Publication number: CN111558037A
Application number: CN202010512055.6A
Authority: CN
Inventors: 徐高原; 周明光; 张华伟; 曾小燕; 朱娴静; 孙芳; 郝根喜; 邵伟
Original assignee: Wuhan Keqian Biological Co ltd
Current assignee: Wuhan Keqian Biological Co ltd
Priority date: 2020-06-08
Filing date: 2020-06-08
Publication date: 2020-08-21

Abstract

本发明涉及一种二价亚单位疫苗及其制备方法和应用，所述二价亚单位疫苗包括猪圆环病毒2型Cap蛋白和猪圆环病毒3型Cap蛋白；所述猪圆环病毒2型Cap蛋白和猪圆环病毒3型Cap蛋白均为利用昆虫‑杆状病毒表达载体系统表达得到。本发明通过昆虫‑杆状病毒表达载体系统进行猪圆环病毒2型和3型Cap蛋白的表达，表达效率更高，同时，组合而成的猪圆环病毒2型和3型二价亚单位疫苗可以同时进行猪圆环病毒2型和3型的免疫，且相较于将两者单独使用，显著提升了猪圆环病毒2型Cap蛋白的免疫效果。本发明提供的猪圆环病毒2型和3型二价亚单位疫苗产量高，纯度高，作为制备疫苗的抗原免疫性更强，安全性更高。

Description

一种二价亚单位疫苗及其制备方法和应用

技术领域

本发明涉及兽医生物技术领域，尤其涉及一种二价亚单位疫苗及其制备方法和应用。

背景技术

猪圆环病毒(Porcine Circovirus，PCV)为单股环状DNA病毒，是最小的动物DNA病毒之一，会引起仔猪多系统衰竭综合征、猪呼吸系统混合疾病、猪繁殖障碍症、猪皮炎肾病综合征等，对养猪业造成严重的危害。早期确定有两种类型，包括圆环病毒1型(PCV1)和圆环病毒2型(PCV2)。在2015年美国一猪场的母猪群暴发皮炎肾病综合，临床症状和组织学病变都与圆环病毒相关疾病一致，但是PCV2、PRRSV、IAV等均为阴性。美国学者RachelPalinski等采用宏基因组测序后发现基因型不同以往的圆环病毒，因此将其命名为PCV3。

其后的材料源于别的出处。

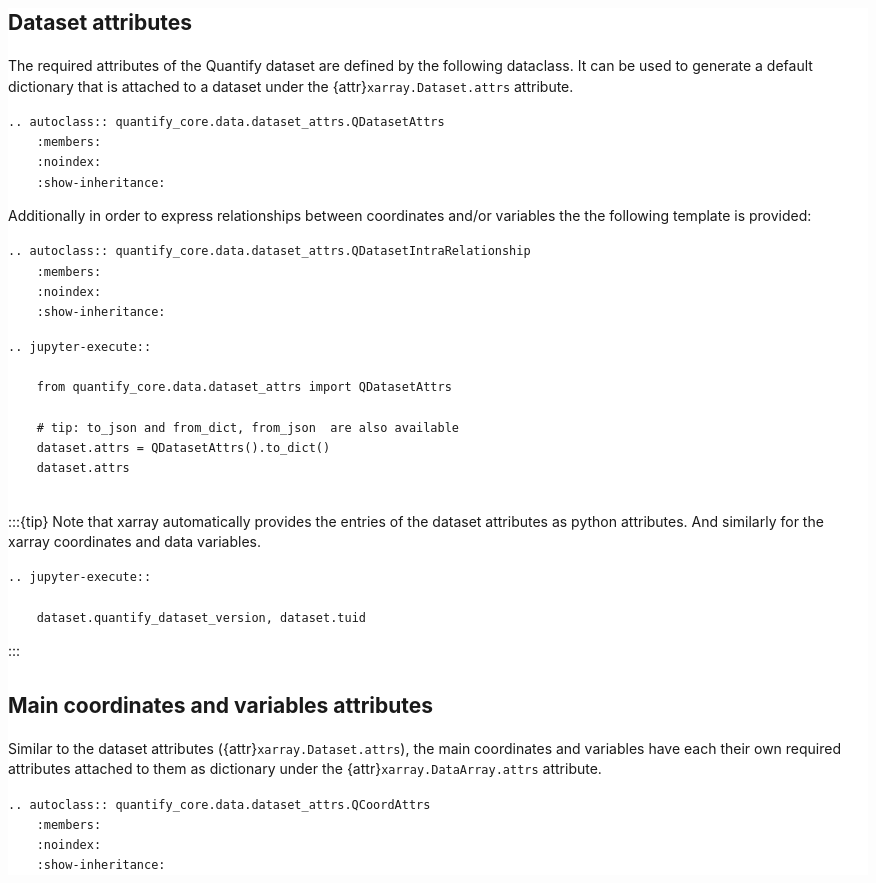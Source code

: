 ## Dataset attributes

The required attributes of the Quantify dataset are defined by the following dataclass.
It can be used to generate a default dictionary that is attached to a dataset under the {attr}`xarray.Dataset.attrs` attribute.

```{eval-rst}
.. autoclass:: quantify_core.data.dataset_attrs.QDatasetAttrs
    :members:
    :noindex:
    :show-inheritance:
```

Additionally in order to express relationships between coordinates and/or variables the
the following template is provided:

```{eval-rst}
.. autoclass:: quantify_core.data.dataset_attrs.QDatasetIntraRelationship
    :members:
    :noindex:
    :show-inheritance:

```

```{eval-rst}
.. jupyter-execute::

    from quantify_core.data.dataset_attrs import QDatasetAttrs

    # tip: to_json and from_dict, from_json  are also available
    dataset.attrs = QDatasetAttrs().to_dict()
    dataset.attrs


```

:::{tip}
Note that xarray automatically provides the entries of the dataset attributes as python attributes. And similarly for the xarray coordinates and data variables.

```{eval-rst}
.. jupyter-execute::

    dataset.quantify_dataset_version, dataset.tuid
```
:::

## Main coordinates and variables attributes

Similar to the dataset attributes ({attr}`xarray.Dataset.attrs`), the main coordinates and variables have each their own required attributes attached to them as dictionary under the {attr}`xarray.DataArray.attrs` attribute.

```{eval-rst}
.. autoclass:: quantify_core.data.dataset_attrs.QCoordAttrs
    :members:
    :noindex:
    :show-inheritance:

```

猪圆环病毒病毒粒子呈正二十面体对称结构，无囊膜，直径为17-20nm，基因组为单股DNA。猪圆环病毒2型基因组长度介于1766bp和1769bp之间,猪圆环病毒3型病毒全长1999-2001bp。针对PCV2和PCV3，目前研究较多的为三个主要开放阅读框ORF1、ORF2、ORF3。ORF2位于基因组互补链上，形成病毒的核衣壳蛋白(Cap)，Cap蛋白也是PCV的主要免疫原性蛋白，其C端含有较多的转角结构，亲水指数和抗原指数较高，该区段存在优势抗原表位，N端包含大量碱性氨基酸序列，其与Cap蛋白的核内定位密切相关。由此可见，Cap蛋白在疾病诊断及疫苗研究中具有重要作用，对PCV2和PCV3的研究聚焦在Cap蛋白上。现有技术中，PCV2与PCV3 Cap蛋白aa同源性仅为30％，两者间存在交叉免疫保护可能性较低，目前市场上尚无同时针对PCV2和PCV3毒株的疫苗。

现有技术常采用重组大肠杆菌表达系统进行亚单位疫苗的制备，这种方式不能进行糖基化修饰，胞内形成包涵体，产物免疫原性差，而灭活疫苗诱导的免疫反应水平较低，且免疫反应持续时间较短，需要多次接种。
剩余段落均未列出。